* [PROBLEM DETAILS]:
Only the count is wanted here: how many lines of the entries hold the string "moving"?

[Saved entries]
━━━━━━━━━━
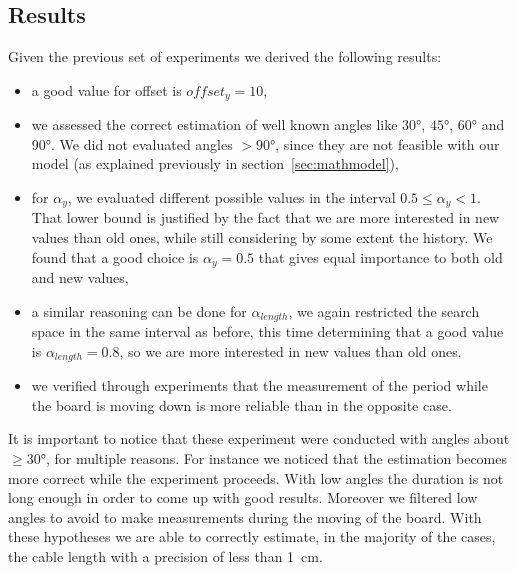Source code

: \subsection{Results}
\label{sec:results}
Given the previous set of experiments we derived the following results:
\begin{itemize}
	\item a good value for offset is $offset_y = 10$,
	\item we assessed the correct estimation of well known angles like $30\si{\degree}$, $45\si{\degree}$, $60\si{\degree}$ and $90\si{\degree}$. We did not evaluated angles $> 90\si{\degree}$, since they are not feasible with our model (as explained previously in section~\ref{sec:mathmodel}),
	\item for $\alpha_y$, we evaluated different possible values in the interval $0.5 \leq \alpha_y < 1 $. That lower bound is justified by the fact that we are more interested in new values than old ones, while still considering by some extent the history. We found that a good choice is $\alpha_y = 0.5$ that gives equal importance to both old and new values,
	\item a similar reasoning can be done for $\alpha_{length}$, we again restricted the search space in the same interval as before, this time determining that a good value is $\alpha_{length} = 0.8$, so we are more interested in new values than old ones.
	\item we verified through experiments that the measurement of the period while the board is moving down is more reliable than in the opposite case.
\end{itemize}
It is important to notice that these experiment were conducted with angles about $\geq 30\si{\degree}$, for multiple reasons. For instance we noticed that the estimation becomes more correct while the experiment proceeds. With low angles the duration is not long enough in order to come up with good results. Moreover we filtered low angles to avoid to make measurements during the moving of the board.
With these hypotheses we are able to correctly estimate, in the majority of the cases, the cable length with a precision of less than \SI{1}{\cm}.

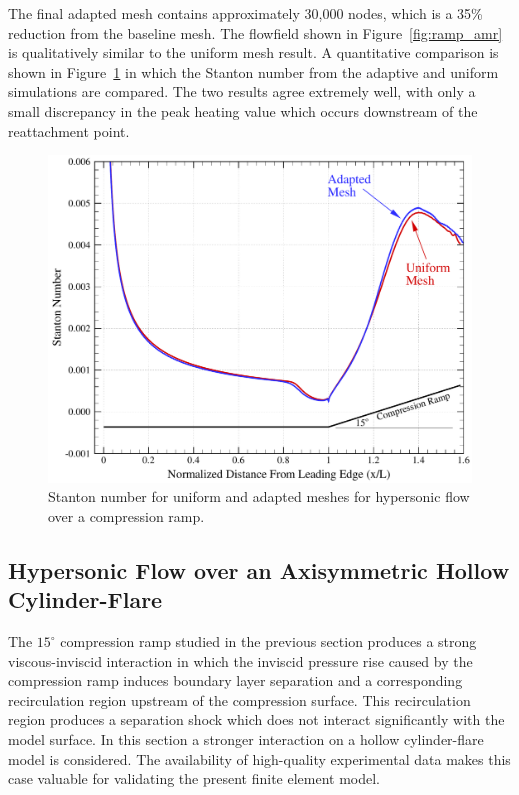 The final adapted mesh contains approximately 30,000 nodes, which is a 35\% reduction from the baseline mesh.  The flowfield shown in Figure~\ref{fig:ramp_amr} is qualitatively similar to the uniform mesh result. A quantitative comparison is shown in Figure~\ref{fig:ramp_amr_st} in which the Stanton number from the adaptive and uniform simulations are compared.  The two results agree extremely well, with only a small discrepancy in the peak heating value which occurs downstream of the reattachment point.
\begin{figure}[hbtp]
  \begin{center}
    \includegraphics[width=\textwidth]{figures/holden_ramp/amr_st_comp}
    \caption{Stanton number for uniform and adapted meshes for hypersonic flow over a compression ramp.\label{fig:ramp_amr_st}}
  \end{center}
\end{figure}

\clearpage
\subsection{Hypersonic Flow over an Axisymmetric Hollow Cylinder-Flare\label{sec:comp_ns_cylinder_flare}}

The $15^\circ$ compression ramp studied in the previous section produces a strong viscous-inviscid interaction in which the inviscid pressure rise caused by the compression ramp induces boundary layer separation and a corresponding recirculation region upstream of the compression surface.  This recirculation region produces a separation shock which does not interact significantly with the model surface.  In this section a stronger interaction on a hollow cylinder-flare model is considered. The availability of high-quality experimental data makes this case valuable for validating the present finite element model.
━━━━━━━━━━
* [PROBLEM SOLUTION]:
2